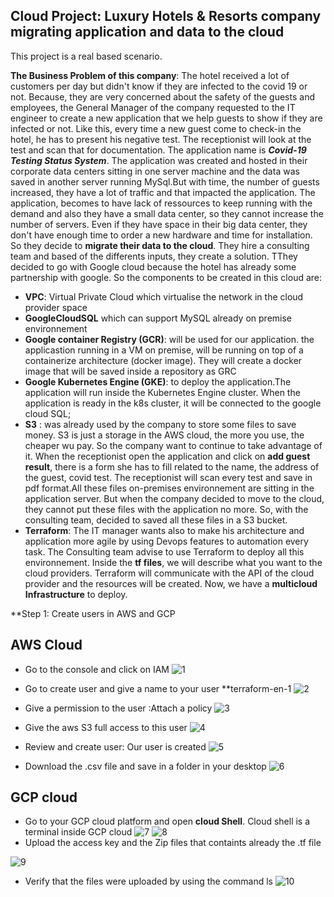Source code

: ## **Cloud Project: Luxury Hotels & Resorts company migrating application and data to the cloud** 

This project is a real based scenario.

**The Business Problem of this company**: The hotel received a lot of customers per day but didn't know if they are infected to the covid 19 or not. Because, they are very concerned about the safety of the guests and employees, the General Manager of the company requested to the IT engineer to create a new application that we help guests to show if they are infected or not. Like this, every time a new guest come to check-in the hotel, he has to present his negative test. The receptionist will look at the test and scan that for documentation. The application name is ***Covid-19 Testing Status System***. The application was created and hosted in their corporate data centers sitting in one server machine and the data was saved in another server running MySql.But with time, the number of guests increased, they have a lot of traffic and that impacted the application. The application, becomes to have lack of ressources to keep running with the demand and also they have a small data center, so they cannot increase the number of servers. Even if they have space in their big data center, they don't have enough time to order a new hardware and time for installation.
So they decide to **migrate their data to the cloud**.
They hire a consulting team and based of the differents inputs, they create a solution.
 TThey decided to go with Google cloud because the hotel has already some partnership with google. So the components to be created in this cloud are:
 - **VPC**: Virtual Private Cloud which virtualise the network in the cloud provider space
 - **GoogleCloudSQL** which can support MySQL already on premise environnement
 - **Google container Registry (GCR)**: will be used for our application. the applicastion running in a VM on premise, will be running on top of a containerize architecture (docker image). They will create a docker image that will be saved inside a repository as GRC
 - **Google Kubernetes Engine (GKE)**:  to deploy the application.The application will run inside the Kubernetes Engine cluster. When the application is ready in the k8s cluster, it will be connected to the google cloud SQL;
 - **S3** : was already used by the company to store some files to save money. S3 is just a storage in the AWS cloud, the more you use, the cheaper wu pay. So the company want to continue to take advantage of it. When the receptionist open the application and click on **add guest result**, there is a form she has to fill related to the name, the address of the guest, covid test. The receptionist will scan every test and save in pdf format.All these files on-premises environnement are sitting in the application server. But when the company decided to move to the cloud, they cannot put these files with the application no more. So, with the consulting team, decided to saved all these files in a S3 bucket.   
 - **Terraform**: The IT manager wants also to make his architecture and application more agile by using Devops features to automation every task. The Consulting team advise to use Terraform to deploy all this environnement. Inside the **tf files**, we will describe what you want to the cloud providers. Terraform will communicate with the API of the cloud provider and the resources will be created. 
 Now, we have a **multicloud Infrastructure** to deploy.
 
 **Step 1: Create users in AWS and GCP 
 
 ## AWS Cloud
 - Go to the console and click on IAM
 ![1](https://user-images.githubusercontent.com/102819001/232342193-e2aa1f91-fd82-44f8-b31b-c2b360b06db8.png)
 
 - Go to create user and give a name to your user **terraform-en-1
 ![2](https://user-images.githubusercontent.com/102819001/232343504-93ffcd2e-c9f7-4e35-8ad1-b6d5623742a8.png)
 - Give a permission to the user :Attach a policy
 ![3](https://user-images.githubusercontent.com/102819001/232343560-d65d3a98-2bea-4404-8edf-111c9be494f2.png)
 - Give the aws S3 full access to this user
![4](https://user-images.githubusercontent.com/102819001/232343583-1733541a-7489-4ef4-b9e1-a2e9ea84ca45.png)
- Review and create user: Our user is created
![5](https://user-images.githubusercontent.com/102819001/232343666-684dc990-791d-485d-8bdd-baa11aa11468.png)
- Download the .csv file and save in a folder in your desktop
![6](https://user-images.githubusercontent.com/102819001/232343711-8bd3fee6-a86c-4d7a-ad60-d60d53959113.png)
  
 ## GCP cloud 
  - Go to your GCP cloud platform and open **cloud Shell**. Cloud shell is a terminal inside GCP cloud
  ![7](https://user-images.githubusercontent.com/102819001/232343889-cb8cbbb4-b785-4b12-a613-771b51407330.png)
   ![8](https://user-images.githubusercontent.com/102819001/232344274-30f61dda-a8c6-47e3-aeaa-a669d7c02cc3.png)
  -  Upload the access key and the Zip files that containts already the .tf file
  
  ![9](https://user-images.githubusercontent.com/102819001/232344261-dfd22fe9-ee54-4863-841d-f8ee4233b496.png)
  - Verify that the files were uploaded by using the command ls
![10](https://user-images.githubusercontent.com/102819001/232344339-cf457793-6afd-40e6-bbe0-a03f1672c1b5.png)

=====

Count every line that holds the word "used" in the entries, and state the result alone.

● **Worked solution**
2